ある日ビラを貼り終え帰宅したジョジョは母を探して家の中をうろついていると隠し部屋を発見する。

その部屋で彼は母親が内緒で匿っているユダヤ人の少女エルサと出会うのだった。

ジョジョ・ラビット感想(ネタバレ)

冒頭のビートルズの「I Wanna Hold Your Hand」をバックにヒトラーに声援を送る民衆の映像が流れるシーンで良くも悪くもすぐに心を掴まれてしまいました。

同じ多大な影響力を持つ人物なんだけど愛と平和を歌ってたビートルズと恐怖や悲しみでドイツを支配したヒトラーを対比させたような皮肉な演出は変にマッチしてて印象に残りました。

あとドイツが舞台なのになぜか英語なのが気になりましたがそこは敢えて気にせずドイツ語と思うようにしてました。(ドイツ語だとまた違った作風になりそうだけど)

主人公のジョジョはナチスの兵士に憧れた少し背伸びした少年で毎日ナチスの兵士のように母やエリサに振る舞いますが10歳なので逆に上手いこと説き伏せらてるような根は純粋な子供です。

そんなジョジョ役を好演したのが映画初主演のローマン・グリフィン・デイヴィスで今作で放送映画批評家協会賞子役賞を受賞したりゴールデングローブ賞にノミネートされました。

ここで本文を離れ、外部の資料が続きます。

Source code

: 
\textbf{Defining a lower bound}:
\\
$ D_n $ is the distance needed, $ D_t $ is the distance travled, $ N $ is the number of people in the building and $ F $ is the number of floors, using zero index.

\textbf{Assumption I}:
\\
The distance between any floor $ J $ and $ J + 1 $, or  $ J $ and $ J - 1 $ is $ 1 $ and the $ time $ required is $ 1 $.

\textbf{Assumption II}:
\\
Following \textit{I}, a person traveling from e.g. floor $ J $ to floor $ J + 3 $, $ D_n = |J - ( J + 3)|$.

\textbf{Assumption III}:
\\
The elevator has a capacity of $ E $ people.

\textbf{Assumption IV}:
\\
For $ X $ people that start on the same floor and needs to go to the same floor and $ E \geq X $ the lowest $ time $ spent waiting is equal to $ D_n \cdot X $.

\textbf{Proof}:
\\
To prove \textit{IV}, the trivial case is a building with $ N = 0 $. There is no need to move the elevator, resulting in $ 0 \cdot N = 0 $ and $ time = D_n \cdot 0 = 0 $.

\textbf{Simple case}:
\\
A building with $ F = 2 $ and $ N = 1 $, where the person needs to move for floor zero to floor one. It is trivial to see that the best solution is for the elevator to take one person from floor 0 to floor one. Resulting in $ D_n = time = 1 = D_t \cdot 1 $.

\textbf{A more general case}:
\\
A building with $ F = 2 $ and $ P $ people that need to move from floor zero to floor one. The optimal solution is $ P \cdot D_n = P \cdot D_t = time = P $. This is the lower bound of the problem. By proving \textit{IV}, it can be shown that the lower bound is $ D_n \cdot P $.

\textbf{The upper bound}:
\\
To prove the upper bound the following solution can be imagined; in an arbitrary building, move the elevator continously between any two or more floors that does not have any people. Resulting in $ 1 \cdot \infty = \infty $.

母のロージーはナチス統治下のドイツで密かに反ナチス運動を行っている自分の生き方に正直な女性で、ナチスの思想で頭がいっぱいのジョジョにも自由に生きてもらおうと、優しく愛を説いたり時には戦地に行ってる父親の代わりに怒ったりもする献身的な母親です。

そんなロージーを演じたのは「アベンジャーズ/エンドゲーム」「ブラック・ウィドウ」のスカーレット・ヨハンソンで彼女ならではの母親が良い味出してました。

名女優を起用できた事にタイカ監督も大喜びだったようです。

ジョジョが隠し部屋で偶然出会ったエルサは一人前のナチス気取りの10歳のジョジョを最初は軽くあしらいながらも彼の持つ優しさに少しずつ弟のような愛情を感じ、最後は秘密警察(ゲシュタポ)の家宅捜査の際に命がけでジョジョをかばいます。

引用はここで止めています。